Guillem Ginard, Menteri Pariwisata sekaligus presiden Mallorca Responsible Tourism Foundation, menjelaskan bahwa teknologi membantu pemerintah memprediksi pergerakan wisatawan. Informasi tersebut dipakai untuk meningkatkan pengalaman pengunjung sekaligus melindungi sumber daya lokal. Selain teknologi, kampanye sosial juga diluncurkan agar wisatawan memperlakukan pulau ini seperti rumah sendiri. Kombinasi data dan edukasi diharapkan bisa mengubah pola kunjungan secara bertahap.

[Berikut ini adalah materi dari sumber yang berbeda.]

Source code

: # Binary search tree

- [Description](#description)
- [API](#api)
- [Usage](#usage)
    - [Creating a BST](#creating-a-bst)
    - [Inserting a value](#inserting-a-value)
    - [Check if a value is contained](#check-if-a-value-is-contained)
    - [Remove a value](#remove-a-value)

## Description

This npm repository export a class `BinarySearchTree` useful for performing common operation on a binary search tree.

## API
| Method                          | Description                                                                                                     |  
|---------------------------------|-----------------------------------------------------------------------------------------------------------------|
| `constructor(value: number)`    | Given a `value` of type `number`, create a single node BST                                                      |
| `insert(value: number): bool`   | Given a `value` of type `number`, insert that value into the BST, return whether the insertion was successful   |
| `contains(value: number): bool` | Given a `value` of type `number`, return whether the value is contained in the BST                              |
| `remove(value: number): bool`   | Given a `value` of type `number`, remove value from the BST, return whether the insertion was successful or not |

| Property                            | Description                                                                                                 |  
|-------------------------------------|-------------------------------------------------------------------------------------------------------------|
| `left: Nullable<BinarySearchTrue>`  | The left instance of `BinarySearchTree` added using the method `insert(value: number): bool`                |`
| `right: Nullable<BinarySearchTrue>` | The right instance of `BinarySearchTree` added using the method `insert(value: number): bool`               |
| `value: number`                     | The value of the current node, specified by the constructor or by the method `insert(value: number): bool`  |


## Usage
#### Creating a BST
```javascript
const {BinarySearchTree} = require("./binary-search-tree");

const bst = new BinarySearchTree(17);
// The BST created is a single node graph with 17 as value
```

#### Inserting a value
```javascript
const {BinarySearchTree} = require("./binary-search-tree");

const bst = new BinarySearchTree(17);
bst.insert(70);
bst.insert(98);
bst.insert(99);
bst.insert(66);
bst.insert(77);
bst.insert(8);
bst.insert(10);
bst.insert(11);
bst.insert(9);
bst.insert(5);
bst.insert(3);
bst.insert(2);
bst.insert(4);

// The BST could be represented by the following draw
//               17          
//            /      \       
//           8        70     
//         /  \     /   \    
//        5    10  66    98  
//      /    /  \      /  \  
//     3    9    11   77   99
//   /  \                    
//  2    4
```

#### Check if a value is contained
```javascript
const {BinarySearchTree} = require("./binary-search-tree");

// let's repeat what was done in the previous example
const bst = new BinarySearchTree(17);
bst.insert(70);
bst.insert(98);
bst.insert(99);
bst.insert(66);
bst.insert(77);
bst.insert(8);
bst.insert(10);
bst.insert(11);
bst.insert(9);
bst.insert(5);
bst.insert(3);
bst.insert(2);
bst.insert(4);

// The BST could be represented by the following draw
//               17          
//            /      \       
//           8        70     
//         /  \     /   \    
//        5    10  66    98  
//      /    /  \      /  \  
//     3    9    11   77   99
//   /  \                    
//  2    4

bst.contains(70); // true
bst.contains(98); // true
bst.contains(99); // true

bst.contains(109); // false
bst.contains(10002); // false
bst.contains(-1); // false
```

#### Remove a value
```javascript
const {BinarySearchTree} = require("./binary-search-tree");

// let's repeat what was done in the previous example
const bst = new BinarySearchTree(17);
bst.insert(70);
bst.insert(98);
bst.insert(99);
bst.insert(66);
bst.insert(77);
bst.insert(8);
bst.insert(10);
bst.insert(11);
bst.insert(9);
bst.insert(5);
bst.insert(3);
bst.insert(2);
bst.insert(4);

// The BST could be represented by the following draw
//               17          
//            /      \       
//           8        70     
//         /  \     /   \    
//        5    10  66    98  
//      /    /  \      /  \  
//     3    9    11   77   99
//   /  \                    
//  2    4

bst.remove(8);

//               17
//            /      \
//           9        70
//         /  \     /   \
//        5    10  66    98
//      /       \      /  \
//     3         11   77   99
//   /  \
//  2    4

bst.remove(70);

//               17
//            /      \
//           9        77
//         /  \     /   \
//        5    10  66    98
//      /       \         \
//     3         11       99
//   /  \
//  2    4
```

5. Denmark mendorong perilaku ramah lingkungan lewat sistem hadiah

Denmark memilih pendekatan berbasis perubahan perilaku di ibu kota Kopenhagen. Program CopenPay memungkinkan wisatawan mendapatkan akses pengalaman wisata dengan melakukan aksi ramah lingkungan. Contohnya datang ke museum naik sepeda atau ikut membersihkan kanal sambil kayak. Wisatawan merasa liburan mereka punya makna lebih dari sekadar bersenang-senang.
Rikke Holm Petersen, direktur pemasaran dan komunikasi di Wonderful Copenhagen, menyebut banyak peserta termotivasi karena ingin mencoba pengalaman berbeda. Ia juga menilai kebiasaan baik ini sering terbawa pulang ke negara asal wisatawan. Model ini menarik perhatian ratusan destinasi lain di dunia untuk meniru konsep serupa. Denmark membuktikan bahwa perubahan kecil dalam perilaku wisatawan bisa berdampak besar pada keberlanjutan kota.
Berbagai negara kini sadar bahwa overtourism gak bisa diatasi dengan cara lama. Pembatasan akses, tarif khusus, insentif musim sepi, kecerdasan buatan, sampai sistem hadiah ramah lingkungan menjadi bukti kreativitas pemerintah dan industri pariwisata. Para pejabat dan pakar menekankan pentingnya keseimbangan antara kunjungan wisata dan kualitas hidup warga lokal.
Buat kamu sebagai traveler, kebijakan ini menjadi pengingat untuk lebih sadar saat berkunjung ke suatu tempat. Liburan tetap seru, tapi sikap bertanggung jawab membuat destinasi bisa dinikmati lebih lama oleh semua orang.